You should read all of my two-part series on instance constructors and my four-part series on the semantics of static constructors. They start here:

http://blogs.msdn.com/b/ericlippert/archive/2008/02/15/why-do-initializers-run-in-the-opposite-order-as-constructors-part-one.aspx

and here:

http://ericlippert.com/2013/02/06/static-constructors-part-one/

respectively.

Those should clearly answer your question, but in case it is not 100% clear let me sum up. The relevant rules are:

  • Rule One: A static constructor runs before any static field is accessed, before any static method is executed, and before any instance constructor is executed.
  • Rule Two: A derived-class instance constructor calls the base class instance constructor before it runs the derived class instance constructor body.

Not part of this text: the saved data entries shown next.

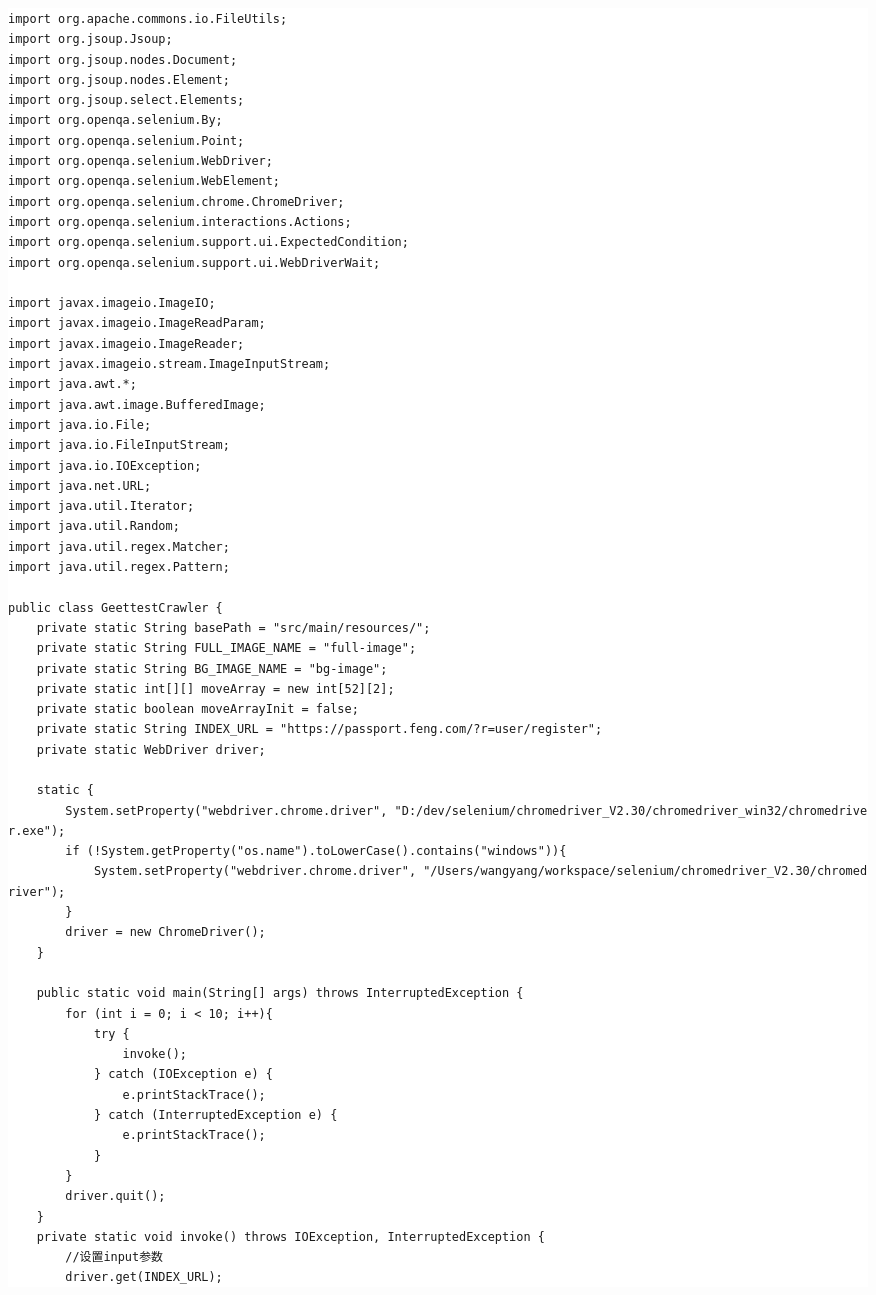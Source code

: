     import org.apache.commons.io.FileUtils;
    import org.jsoup.Jsoup;
    import org.jsoup.nodes.Document;
    import org.jsoup.nodes.Element;
    import org.jsoup.select.Elements;
    import org.openqa.selenium.By;
    import org.openqa.selenium.Point;
    import org.openqa.selenium.WebDriver;
    import org.openqa.selenium.WebElement;
    import org.openqa.selenium.chrome.ChromeDriver;
    import org.openqa.selenium.interactions.Actions;
    import org.openqa.selenium.support.ui.ExpectedCondition;
    import org.openqa.selenium.support.ui.WebDriverWait;

    import javax.imageio.ImageIO;
    import javax.imageio.ImageReadParam;
    import javax.imageio.ImageReader;
    import javax.imageio.stream.ImageInputStream;
    import java.awt.*;
    import java.awt.image.BufferedImage;
    import java.io.File;
    import java.io.FileInputStream;
    import java.io.IOException;
    import java.net.URL;
    import java.util.Iterator;
    import java.util.Random;
    import java.util.regex.Matcher;
    import java.util.regex.Pattern;

    public class GeettestCrawler {
        private static String basePath = "src/main/resources/";
        private static String FULL_IMAGE_NAME = "full-image";
        private static String BG_IMAGE_NAME = "bg-image";
        private static int[][] moveArray = new int[52][2];
        private static boolean moveArrayInit = false;
        private static String INDEX_URL = "https://passport.feng.com/?r=user/register";
        private static WebDriver driver;

        static {
            System.setProperty("webdriver.chrome.driver", "D:/dev/selenium/chromedriver_V2.30/chromedriver_win32/chromedriver.exe");
            if (!System.getProperty("os.name").toLowerCase().contains("windows")){
                System.setProperty("webdriver.chrome.driver", "/Users/wangyang/workspace/selenium/chromedriver_V2.30/chromedriver");
            }
            driver = new ChromeDriver();
        }

        public static void main(String[] args) throws InterruptedException {
            for (int i = 0; i < 10; i++){
                try {
                    invoke();
                } catch (IOException e) {
                    e.printStackTrace();
                } catch (InterruptedException e) {
                    e.printStackTrace();
                }
            }
            driver.quit();
        }
        private static void invoke() throws IOException, InterruptedException {
            //设置input参数
            driver.get(INDEX_URL);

So what happens when you execute new Child()?

  • Rule One applies. We are about to call the instance constructor of Child, so we must first call the static constructor of Child. So it runs first.
  • After the static constructor of Child returns, the instance constructor of Child runs. Rule Two applies: the first thing the Child instance constructor does before it runs its body is runs the instance constructor of Parent.
  • Rule One applies again. We are about to call the instance contructor of Parent, so we must first call the static constructor of Parent. So it runs.
  • After the static constructor of Parent returns, the instance constructor of Parent runs. Rule Two applies: it invokes the instance constructor of object, which does nothing interesting, and then runs the body of the instance constructor of Parent.
  • Control returns to the instance constructor of Child, and its body runs.

So there you go; the order is the Child static constructor, then the Parent static constructor, then the Parent body, then the Child body.

Now let's look at your second example. What happens when you say new XyzChild?

  • Rule One applies. We are about to call the instance constructor of XyzChild, so we first call the static constructor of XyzChild. It's body starts executing, and...
  • ...Rule One applies again. We are about to access a static field of XyzParent, so XyzParent's static constructor must execute.
  • XyzParent's static constructor executes. It accesses a field, but the static constructor is already in flight on this thread, so it does not recursively trigger the static constructor again. It prints out that it is in the parent.
  • Control returns to the child's static constructor, which prints out that it is in the child.
  • Now the child's instance constructor can run. Rule Two applies: XyzParent's instance constructor runs first.
  • Rule One applies, but the static constructor for XyzParent has already run, so it is skipped.
  • The body of XyzParent's instance constructor executes and returns control to XyzChild's static constructor.
  • The body of XyzChild's instance constructor runs.

So there you go. There's no inconsistency whatsoever; the two rules are applied correctly.